If the Beach is Open, It's Safe for Swimming
Myth: While health and environmental agencies from the Environmental Protection Agency down to the local health department have a role in testing water quality at public beaches, watchdogs say the tests aren't always frequent enough, and the standards aren't always set high enough, to inspire 100% confidence. In 1972, with the passage of the Clean Water Act, Congress set the goal of making all U.S. water safe for swimming by 1983, and while water is much cleaner today than a generation ago, contamination, particularly from sewer overflows after heavy rainstorms, remains a problem. The EPA reports that 95% of beaches were safe and open for swimming in 2011. But the Natural Resources Defense Council tallied more than 23,481 beach closings and swimming advisories due to pollution. What's more, Riverkeeper, NRDC and other watchdogs have criticized recent proposed changes to federal safe swimming guidelines that would weaken standards for protecting public health.
What You Can Do:
> Before swimming, ask officials about water quality testing at your local beach. You'll want to swim where the water usually tests clean, where the water is tested frequently and where officials close the beach whenever contamination is present. Search 200 of the most popular U.S. swimming spots with NRDC's Testing the Waters chart. Seek out local data where available to inform your decision; Riverkeeper, for instance, provides extensive water quality data on the Hudson River.

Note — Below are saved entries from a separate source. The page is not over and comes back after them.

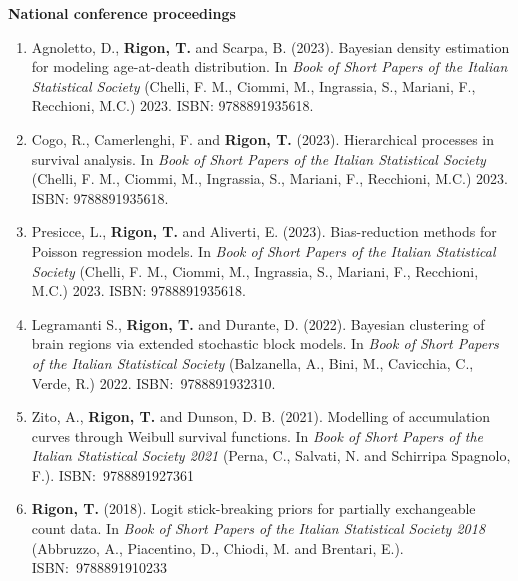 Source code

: \documentclass[10pt]{article}
\begin{document}
\textbf{National conference proceedings}
\begin{enumerate}
\setcounter{enumi}{\value{publications}}




\item Agnoletto, D., \textbf{Rigon, T.} and Scarpa, B. (2023). Bayesian density estimation for modeling age-at-death distribution. In \emph{Book of Short Papers of the Italian Statistical Society} (Chelli, F. M., Ciommi, M., Ingrassia, S., Mariani, F., Recchioni, M.C.) 2023. ISBN: 9788891935618. 

\item Cogo, R., Camerlenghi, F. and \textbf{Rigon, T.} (2023). Hierarchical processes in survival analysis. In \emph{Book of Short Papers of the Italian Statistical Society} (Chelli, F. M., Ciommi, M., Ingrassia, S., Mariani, F., Recchioni, M.C.) 2023. ISBN: 9788891935618. 

\item Presicce, L., \textbf{Rigon, T.} and Aliverti, E. (2023). Bias-reduction methods for Poisson regression models. In \emph{Book of Short Papers of the Italian Statistical Society} (Chelli, F. M., Ciommi, M., Ingrassia, S., Mariani, F., Recchioni, M.C.) 2023. ISBN: 9788891935618.

\item Legramanti S., \textbf{Rigon, T.} and Durante, D. (2022). Bayesian clustering of brain regions via extended stochastic block models. In \emph{Book of Short Papers of the Italian Statistical Society} (Balzanella, A., Bini, M., Cavicchia, C., Verde, R.) 2022. ISBN:~9788891932310. %

\item Zito, A., \textbf{Rigon, T.} and Dunson, D. B. (2021). Modelling of accumulation curves through Weibull survival functions. In \emph{Book of Short Papers of the Italian Statistical Society 2021} (Perna, C., Salvati, N. and Schirripa Spagnolo, F.). ISBN:~9788891927361

\item \textbf{Rigon, T.} (2018). Logit stick-breaking priors for partially exchangeable count data. In \emph{Book of Short Papers of the Italian Statistical Society 2018} (Abbruzzo, A., Piacentino, D., Chiodi, M. and Brentari, E.). ISBN:~9788891910233

\end{enumerate}

%
%
%
\end{document}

> Avoid swimming for at least 24-48 hours after heavy rains, which are known to wash harmful bacteria from land and sewers into water.
> Don't swim near obvious sources of pollution, like discharge pipes, or where garbage accumulates.
> Do your part by properly disposing of pet waste and human waste on boats.
> Support efforts to upgrade sewage systems to minimize "combined sewage overflows" that result when sewers are inundated with rain water.